ABOUT THIS TASK ->
Throughout the records below, find each line holding "label" and copy it.

EXERCISE MATERIALS ->
Content starts
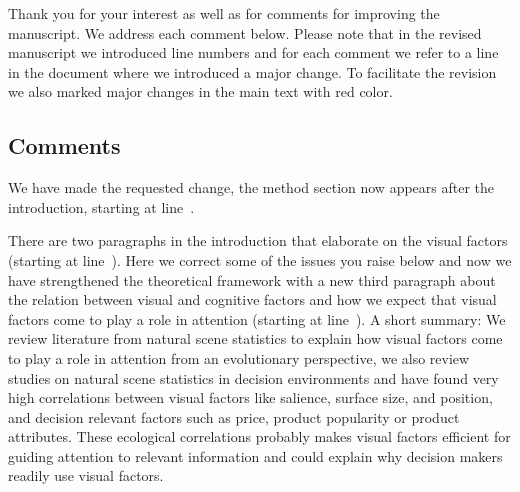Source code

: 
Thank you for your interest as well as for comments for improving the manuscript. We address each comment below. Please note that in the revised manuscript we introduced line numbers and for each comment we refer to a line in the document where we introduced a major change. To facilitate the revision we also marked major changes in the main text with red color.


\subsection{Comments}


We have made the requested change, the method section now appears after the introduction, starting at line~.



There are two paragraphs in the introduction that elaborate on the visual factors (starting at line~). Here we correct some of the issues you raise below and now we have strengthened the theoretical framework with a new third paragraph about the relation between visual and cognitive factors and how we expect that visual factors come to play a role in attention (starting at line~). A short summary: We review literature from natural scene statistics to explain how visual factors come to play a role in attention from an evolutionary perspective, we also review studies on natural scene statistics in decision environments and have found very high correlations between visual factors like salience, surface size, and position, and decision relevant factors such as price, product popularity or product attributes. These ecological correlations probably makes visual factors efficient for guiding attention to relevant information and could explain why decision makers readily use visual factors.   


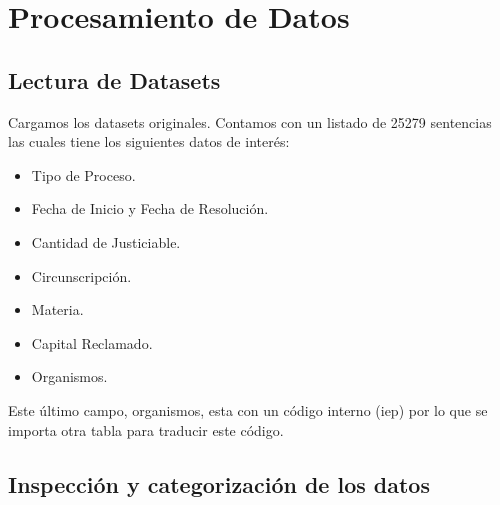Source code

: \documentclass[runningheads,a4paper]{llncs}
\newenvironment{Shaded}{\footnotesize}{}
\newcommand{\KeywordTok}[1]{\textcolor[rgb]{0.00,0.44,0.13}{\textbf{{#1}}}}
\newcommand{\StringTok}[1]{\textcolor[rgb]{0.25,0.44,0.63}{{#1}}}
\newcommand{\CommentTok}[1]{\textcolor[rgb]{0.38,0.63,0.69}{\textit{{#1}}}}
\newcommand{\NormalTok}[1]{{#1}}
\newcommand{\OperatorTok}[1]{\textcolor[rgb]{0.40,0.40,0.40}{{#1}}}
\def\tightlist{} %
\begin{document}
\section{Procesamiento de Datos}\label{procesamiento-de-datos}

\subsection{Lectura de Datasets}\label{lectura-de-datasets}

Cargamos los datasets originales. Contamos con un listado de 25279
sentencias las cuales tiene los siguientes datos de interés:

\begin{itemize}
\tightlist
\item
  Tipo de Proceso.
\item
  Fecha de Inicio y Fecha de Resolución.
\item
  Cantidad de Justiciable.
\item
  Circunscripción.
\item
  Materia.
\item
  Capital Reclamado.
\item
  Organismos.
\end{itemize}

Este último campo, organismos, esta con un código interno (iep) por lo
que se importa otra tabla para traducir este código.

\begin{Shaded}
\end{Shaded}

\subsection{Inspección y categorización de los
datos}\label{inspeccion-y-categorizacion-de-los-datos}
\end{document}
Content ends
Content starts
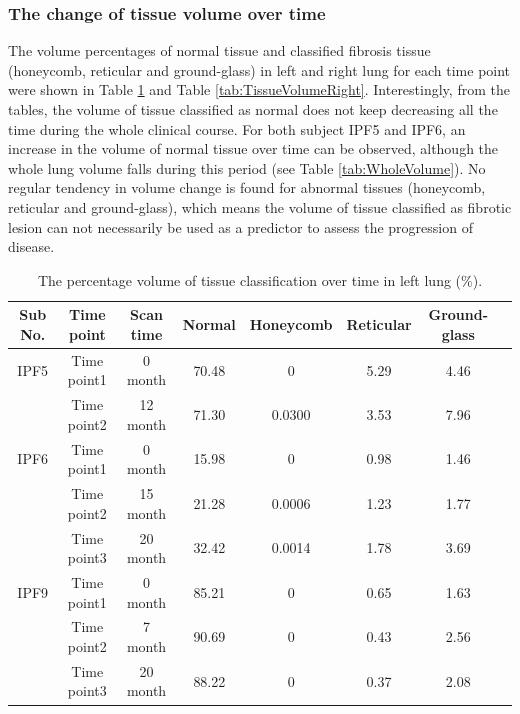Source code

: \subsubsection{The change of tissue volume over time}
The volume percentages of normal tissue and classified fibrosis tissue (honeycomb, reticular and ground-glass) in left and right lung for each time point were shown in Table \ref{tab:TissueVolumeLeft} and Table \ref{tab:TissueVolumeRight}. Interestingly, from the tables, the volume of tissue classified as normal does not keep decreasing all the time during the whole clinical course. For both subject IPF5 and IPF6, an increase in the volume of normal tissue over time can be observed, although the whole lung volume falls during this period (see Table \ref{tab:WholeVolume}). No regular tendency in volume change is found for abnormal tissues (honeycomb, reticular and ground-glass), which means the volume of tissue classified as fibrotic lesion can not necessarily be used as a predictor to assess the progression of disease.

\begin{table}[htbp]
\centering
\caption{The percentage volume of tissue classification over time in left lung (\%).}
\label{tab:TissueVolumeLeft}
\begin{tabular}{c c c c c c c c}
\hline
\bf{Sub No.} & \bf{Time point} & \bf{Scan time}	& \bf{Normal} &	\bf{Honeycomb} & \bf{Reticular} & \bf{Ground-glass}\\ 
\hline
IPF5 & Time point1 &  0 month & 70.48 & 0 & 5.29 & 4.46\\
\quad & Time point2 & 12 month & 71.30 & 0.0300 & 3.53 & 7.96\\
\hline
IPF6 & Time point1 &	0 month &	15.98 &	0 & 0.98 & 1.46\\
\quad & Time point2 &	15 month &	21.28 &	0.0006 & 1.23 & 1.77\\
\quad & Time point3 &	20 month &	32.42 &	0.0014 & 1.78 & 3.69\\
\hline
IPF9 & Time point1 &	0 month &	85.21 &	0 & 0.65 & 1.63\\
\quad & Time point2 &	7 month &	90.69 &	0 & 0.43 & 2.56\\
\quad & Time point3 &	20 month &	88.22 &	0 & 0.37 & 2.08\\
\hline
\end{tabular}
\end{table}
Content ends
SOLUTION TO THE PROBLEM ->
\section{Procesamiento de Datos}\label{procesamiento-de-datos}
\subsection{Lectura de Datasets}\label{lectura-de-datasets}
datos}\label{inspeccion-y-categorizacion-de-los-datos}
\label{tab:TissueVolumeLeft}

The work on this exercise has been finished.